Application System Consultant, Guardian General
One modernization path – migrating away from the IBM i platform altogether – wasn’t an option for Esdale. He realized the potential of the platform, and over the years he and his team of seven developers continuously improved upon it, including a conversion to modern RPG IV free format programming. “We wanted to continue to use our proven and powerful system which meets the needs
of the organization,” he states. “Rewriting or replacing it with another system mistakenly viewed by some as ‘more modern’ would have been risky and very expensive.”
The solution, therefore, needed to help the team create the modern, web browser-based applications preferred by their users while supporting the continued development and maintenance of applications on the IBM i. The solution also needed to be easy for RPG developers to learn and use, as his team had limited Web development knowledge.
Esdale and his team agreed to start with refaced, or “Webenabled”, applications to kick-start their efforts while they solidified their overall modernization plan. They began evaluating 3rd party modernization solutions, some of which were very expensive and didn’t allow Esdale to download and try the software himself, while others lacked a robust designer and required the team to learn HTML. Then Esdale’s team evaluated Genie from Profound Software. Genie is a refacing solution that enables developers to create on-the-fly web versions of their 5250 applications. Genie seamlessly integrates with Profound Logic’s Profound UI suite of modernization solutions, which ensures the ability to add more robust modernization at a later date.
“We were quite happy with Genie as it enabled us to move to a web interface quickly,” explains Esdale. “We have also used Genie as a method for our existing programmers to transition to web development.”
Guardian General’s new web-enabled WebSTAR application.
When the Guardian General team was ready to take the next step and create modern applications without 5250, they found that Profound UI was a perfect fit. Profound UI utilizes RPG Open Access, the IBM i feature that lets programmers move their RPG applications away from the 5250 stream and onto the Web. This capability, plus an intuitive graphical development environment, made developing modern applications very easy for Esdale’s developers.
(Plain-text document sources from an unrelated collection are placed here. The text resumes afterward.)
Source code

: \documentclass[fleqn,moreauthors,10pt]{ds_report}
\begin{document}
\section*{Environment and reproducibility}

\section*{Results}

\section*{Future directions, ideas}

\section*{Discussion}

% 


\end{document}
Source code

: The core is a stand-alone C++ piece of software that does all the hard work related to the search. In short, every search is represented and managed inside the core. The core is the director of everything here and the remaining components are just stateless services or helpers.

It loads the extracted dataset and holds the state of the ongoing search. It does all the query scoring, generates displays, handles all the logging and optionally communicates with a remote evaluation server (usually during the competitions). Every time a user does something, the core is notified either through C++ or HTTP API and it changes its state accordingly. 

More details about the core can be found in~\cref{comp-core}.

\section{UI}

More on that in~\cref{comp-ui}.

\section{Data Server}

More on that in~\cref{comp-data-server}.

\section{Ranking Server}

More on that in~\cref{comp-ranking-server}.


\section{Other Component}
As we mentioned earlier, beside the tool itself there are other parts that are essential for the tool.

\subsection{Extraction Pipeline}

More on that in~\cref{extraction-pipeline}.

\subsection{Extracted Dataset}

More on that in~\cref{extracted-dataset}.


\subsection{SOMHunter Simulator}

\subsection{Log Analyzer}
“After taking the time to plan the next phase of modernization and enhancements we wanted to make
to our applications, we were ready to get started with Profound UI,” Esdale says. “Transitioning from Genie to Profound UI was very easy and allowed us to modernize the system quickly and then enhance the user experience when we were ready. Within a few months of development and testing, we had cut the ties to 5250 and created a truly modern application environment.”
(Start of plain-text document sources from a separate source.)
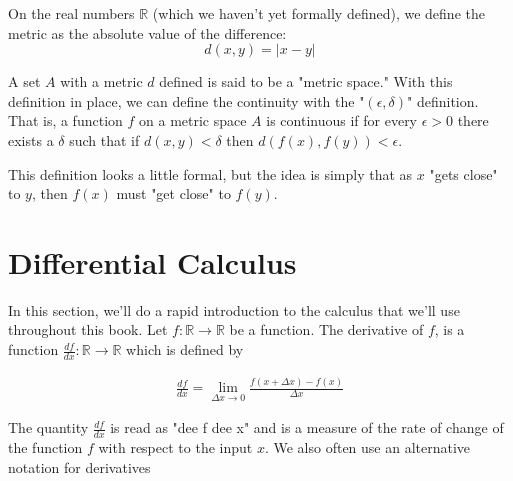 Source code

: \documentclass[book.tex]{subfiles}
\begin{document}
On the real numbers $\mathbb{R}$ (which we haven't yet formally defined), we define the metric as the absolute value of the difference:
\[ d(x, y) = |x - y| \]

A set $A$ with a metric $d$ defined is said to be a "metric space." With this definition in place, we can define the continuity with the "$(\epsilon, \delta)$" definition. That is, a function $f$ on a metric space $A$ is continuous if for every $\epsilon > 0$ there exists a $\delta$ such that if $d(x, y) < \delta$ then $d(f(x), f(y)) < \epsilon$.

This definition looks a little formal, but the idea is simply that as $x$ "gets close" to $y$, then $f(x)$ must "get close" to $f(y)$.


\section{Differential Calculus}

In this section, we'll do a rapid introduction to the calculus that we'll use throughout this book. Let $f: \mathbb{R} \to \mathbb{R}$ be a function. The derivative of $f$, is a function $\frac{df}{dx}: \mathbb{R} \to \mathbb{R}$ which is defined by

\begin{align}
\frac{df}{dx} = \lim_{\Delta x \to 0} \frac{f(x + \Delta x) - f(x)}{\Delta x}
\end{align}

The quantity $\frac{df}{dx}$ is read as "dee f dee x" and is a measure of the rate of change of the function $f$ with respect to the input $x$. We also often use an alternative notation for derivatives
\end{document}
Guardian General successfully rolled out their modernized core system (rebranded as ‘WebSTAR’) within months of using Profound UI, and the response from both business and technical users has been overwhelmingly positive.
“Prior to modernizing, our developers and end users felt like they were working on an old platform,” said Esdale. “Now recruiting technical staff is much easier, and the time it takes to train new employees on applications has been cut by at least 20%.”
Not only is the new web-based interface more intuitive to business users, Esdale’s team has made significant feature improvements to the original applications.
“Now that we’re not restricted to 24×80, we have more space to be creative with how users interact with the application,” he explains. “We’ve reduced the number of screens in our applications by using tab panels, added graphs and maps, included a notes panel where users can add information to
a record, and integrated the whole package with Profound Logic’s Atrium tool to create a centralized navigation system. Users can work with the WebSTAR system as they would any Windows-type application, which makes them much more efficient. And many of them have no idea that they’re using an application that runs on the IBM i!”
Today, Guardian General uses a combination of Profound Logic tools to address modernization, web services and centralized, role-based navigation: Profound UI, Genie, RPGsp and Atrium. These integrated tools enable Esdale’s team to not only make improvements to WebSTAR now, but to plan future enhancements, such as mobile applications.
“Now recruiting technical staff is much easier, and the time it takes to train new employees on applications has been cut by at least 20%.”